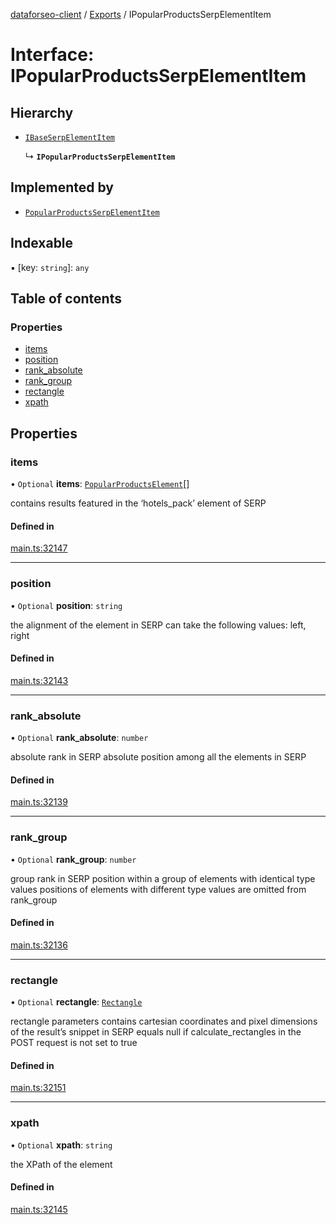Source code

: [dataforseo-client](../README.md) / [Exports](../modules.md) / IPopularProductsSerpElementItem

# Interface: IPopularProductsSerpElementItem

## Hierarchy

- [`IBaseSerpElementItem`](IBaseSerpElementItem.md)

  ↳ **`IPopularProductsSerpElementItem`**

## Implemented by

- [`PopularProductsSerpElementItem`](../classes/PopularProductsSerpElementItem.md)

## Indexable

▪ [key: `string`]: `any`

## Table of contents

### Properties

- [items](IPopularProductsSerpElementItem.md#items)
- [position](IPopularProductsSerpElementItem.md#position)
- [rank\_absolute](IPopularProductsSerpElementItem.md#rank_absolute)
- [rank\_group](IPopularProductsSerpElementItem.md#rank_group)
- [rectangle](IPopularProductsSerpElementItem.md#rectangle)
- [xpath](IPopularProductsSerpElementItem.md#xpath)

## Properties

### items

• `Optional` **items**: [`PopularProductsElement`](../classes/PopularProductsElement.md)[]

contains results featured in the ‘hotels_pack’ element of SERP

#### Defined in

[main.ts:32147](https://github.com/dataforseo/TypeScriptClient/blob/7ca1aa4/main.ts#L32147)

___

### position

• `Optional` **position**: `string`

the alignment of the element in SERP
can take the following values:
left, right

#### Defined in

[main.ts:32143](https://github.com/dataforseo/TypeScriptClient/blob/7ca1aa4/main.ts#L32143)

___

### rank\_absolute

• `Optional` **rank\_absolute**: `number`

absolute rank in SERP
absolute position among all the elements in SERP

#### Defined in

[main.ts:32139](https://github.com/dataforseo/TypeScriptClient/blob/7ca1aa4/main.ts#L32139)

___

### rank\_group

• `Optional` **rank\_group**: `number`

group rank in SERP
position within a group of elements with identical type values
positions of elements with different type values are omitted from rank_group

#### Defined in

[main.ts:32136](https://github.com/dataforseo/TypeScriptClient/blob/7ca1aa4/main.ts#L32136)

___

### rectangle

• `Optional` **rectangle**: [`Rectangle`](../classes/Rectangle.md)

rectangle parameters
contains cartesian coordinates and pixel dimensions of the result’s snippet in SERP
equals null if calculate_rectangles in the POST request is not set to true

#### Defined in

[main.ts:32151](https://github.com/dataforseo/TypeScriptClient/blob/7ca1aa4/main.ts#L32151)

___

### xpath

• `Optional` **xpath**: `string`

the XPath of the element

#### Defined in

[main.ts:32145](https://github.com/dataforseo/TypeScriptClient/blob/7ca1aa4/main.ts#L32145)
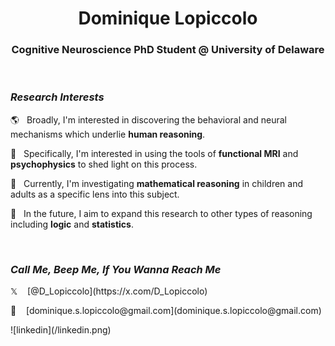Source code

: <h1 align="center">Dominique Lopiccolo</h1>
<h3 align="center">Cognitive Neuroscience PhD Student @ University of Delaware</h3>
<br>

### *Research Interests*
<p>🌎 &nbsp;&nbsp;Broadly, I'm interested in discovering the behavioral and neural mechanisms which underlie <b>human reasoning</b>.</p>
<p>🧠 &nbsp;&nbsp;Specifically, I'm interested in using the tools of <b>functional MRI</b> and <b>psychophysics</b> to shed light on this process.</p>
<p>🔢 &nbsp;&nbsp;Currently, I'm investigating <b>mathematical reasoning</b> in children and adults as a specific lens into this subject.</p>
<p>🔮 &nbsp;&nbsp;In the future, I aim to expand this research to other types of reasoning including <b>logic</b> and <b>statistics</b>.</p>
<br>

### *Call Me, Beep Me, If You Wanna Reach Me*
<p>𝕏 &nbsp;&nbsp; [@D_Lopiccolo](https://x.com/D_Lopiccolo)</p>
<p>📧 &nbsp;&nbsp; [dominique.s.lopiccolo@gmail.com](dominique.s.lopiccolo@gmail.com)</p>
<p>![linkedin](/linkedin.png)</p>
_ _ _ _
> [Your assignment]: The response must repeat exactly the lines above from the one with "left, right" through the one with "<p>🌎 &nbsp;&nbsp;Broadly, I'm", including both, and must contain no pictures and no other text.

> [Completed exercise]:
left, right

#### Defined in

[main.ts:32143](https://github.com/dataforseo/TypeScriptClient/blob/7ca1aa4/main.ts#L32143)

___

### rank\_absolute

• `Optional` **rank\_absolute**: `number`

absolute rank in SERP
absolute position among all the elements in SERP

#### Defined in

[main.ts:32139](https://github.com/dataforseo/TypeScriptClient/blob/7ca1aa4/main.ts#L32139)

___

### rank\_group

• `Optional` **rank\_group**: `number`

group rank in SERP
position within a group of elements with identical type values
positions of elements with different type values are omitted from rank_group

#### Defined in

[main.ts:32136](https://github.com/dataforseo/TypeScriptClient/blob/7ca1aa4/main.ts#L32136)

___

### rectangle

• `Optional` **rectangle**: [`Rectangle`](../classes/Rectangle.md)

rectangle parameters
contains cartesian coordinates and pixel dimensions of the result’s snippet in SERP
equals null if calculate_rectangles in the POST request is not set to true

#### Defined in

[main.ts:32151](https://github.com/dataforseo/TypeScriptClient/blob/7ca1aa4/main.ts#L32151)

___

### xpath

• `Optional` **xpath**: `string`

the XPath of the element

#### Defined in

[main.ts:32145](https://github.com/dataforseo/TypeScriptClient/blob/7ca1aa4/main.ts#L32145)
Source code

: <h1 align="center">Dominique Lopiccolo</h1>
<h3 align="center">Cognitive Neuroscience PhD Student @ University of Delaware</h3>
<br>

### *Research Interests*
<p>🌎 &nbsp;&nbsp;Broadly, I'm interested in discovering the behavioral and neural mechanisms which underlie <b>human reasoning</b>.</p>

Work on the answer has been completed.